The count of lines below that include the string "usuários" is the whole answer.

========================================================================

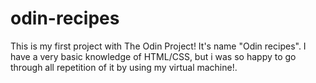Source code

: # odin-recipes
This is my first project with The Odin Project! It's name "Odin recipes".
I have a very basic knowledge of HTML/CSS, but i was so happy to go through all repetition of it by using my virtual machine!.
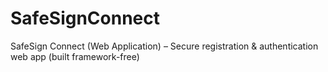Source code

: # SafeSignConnect
SafeSign Connect (Web Application) – Secure registration &amp; authentication web app (built framework-free)
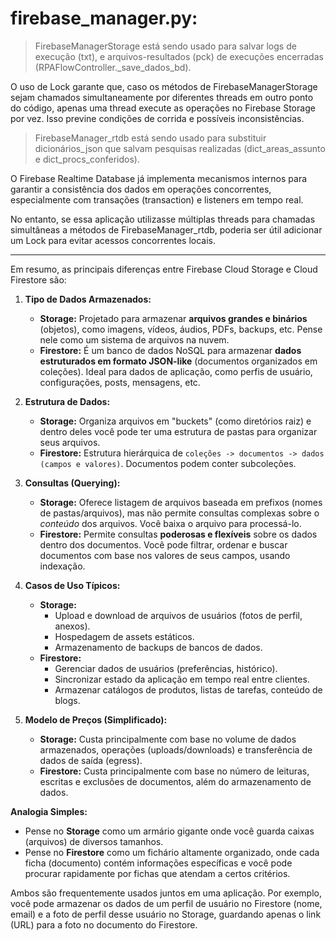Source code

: 

# firebase_manager.py:

> FirebaseManagerStorage está sendo usado para salvar logs de execução (txt), e arquivos-resultados (pck) de execuções encerradas (RPAFlowController._save_dados_bd).

O uso de Lock garante que, caso os métodos de FirebaseManagerStorage sejam chamados simultaneamente por diferentes threads em outro ponto do código, 
apenas uma thread execute as operações no Firebase Storage por vez. Isso previne condições de corrida e possíveis inconsistências.

> FirebaseManager_rtdb está sendo usado para substituir dicionários_json que salvam pesquisas realizadas (dict_areas_assunto e dict_procs_conferidos).

O Firebase Realtime Database já implementa mecanismos internos para garantir a consistência dos dados em operações concorrentes, 
especialmente com transações (transaction) e listeners em tempo real.

No entanto, se essa aplicação utilizasse múltiplas threads para chamadas simultâneas a métodos de FirebaseManager_rtdb, 
poderia ser útil adicionar um Lock para evitar acessos concorrentes locais.
_____________________________________________________________________________

Em resumo, as principais diferenças entre Firebase Cloud Storage e Cloud Firestore são:

1.  **Tipo de Dados Armazenados:**
    *   **Storage:** Projetado para armazenar **arquivos grandes e binários** (objetos), como imagens, vídeos, áudios, PDFs, backups, etc. Pense nele como um sistema de arquivos na nuvem.
    *   **Firestore:** É um banco de dados NoSQL para armazenar **dados estruturados em formato JSON-like** (documentos organizados em coleções). Ideal para dados de aplicação, como perfis de usuário, configurações, posts, mensagens, etc.

2.  **Estrutura de Dados:**
    *   **Storage:** Organiza arquivos em "buckets" (como diretórios raiz) e dentro deles você pode ter uma estrutura de pastas para organizar seus arquivos.
    *   **Firestore:** Estrutura hierárquica de `coleções -> documentos -> dados (campos e valores)`. Documentos podem conter subcoleções.

3.  **Consultas (Querying):**
    *   **Storage:** Oferece listagem de arquivos baseada em prefixos (nomes de pastas/arquivos), mas não permite consultas complexas sobre o *conteúdo* dos arquivos. Você baixa o arquivo para processá-lo.
    *   **Firestore:** Permite consultas **poderosas e flexíveis** sobre os dados dentro dos documentos. Você pode filtrar, ordenar e buscar documentos com base nos valores de seus campos, usando indexação.

4.  **Casos de Uso Típicos:**
    *   **Storage:**
        *   Upload e download de arquivos de usuários (fotos de perfil, anexos).
        *   Hospedagem de assets estáticos.
        *   Armazenamento de backups de bancos de dados.
    *   **Firestore:**
        *   Gerenciar dados de usuários (preferências, histórico).
        *   Sincronizar estado da aplicação em tempo real entre clientes.
        *   Armazenar catálogos de produtos, listas de tarefas, conteúdo de blogs.

5.  **Modelo de Preços (Simplificado):**
    *   **Storage:** Custa principalmente com base no volume de dados armazenados, operações (uploads/downloads) e transferência de dados de saída (egress).
    *   **Firestore:** Custa principalmente com base no número de leituras, escritas e exclusões de documentos, além do armazenamento de dados.

**Analogia Simples:**

*   Pense no **Storage** como um armário gigante onde você guarda caixas (arquivos) de diversos tamanhos.
*   Pense no **Firestore** como um fichário altamente organizado, onde cada ficha (documento) contém informações específicas e você pode procurar rapidamente por fichas que atendam a certos critérios.

Ambos são frequentemente usados juntos em uma aplicação. Por exemplo, você pode armazenar os dados de um perfil de usuário no Firestore (nome, email) e a foto de perfil desse usuário no Storage, guardando apenas o link (URL) para a foto no documento do Firestore.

========================================================================

**Output of the exercise**
2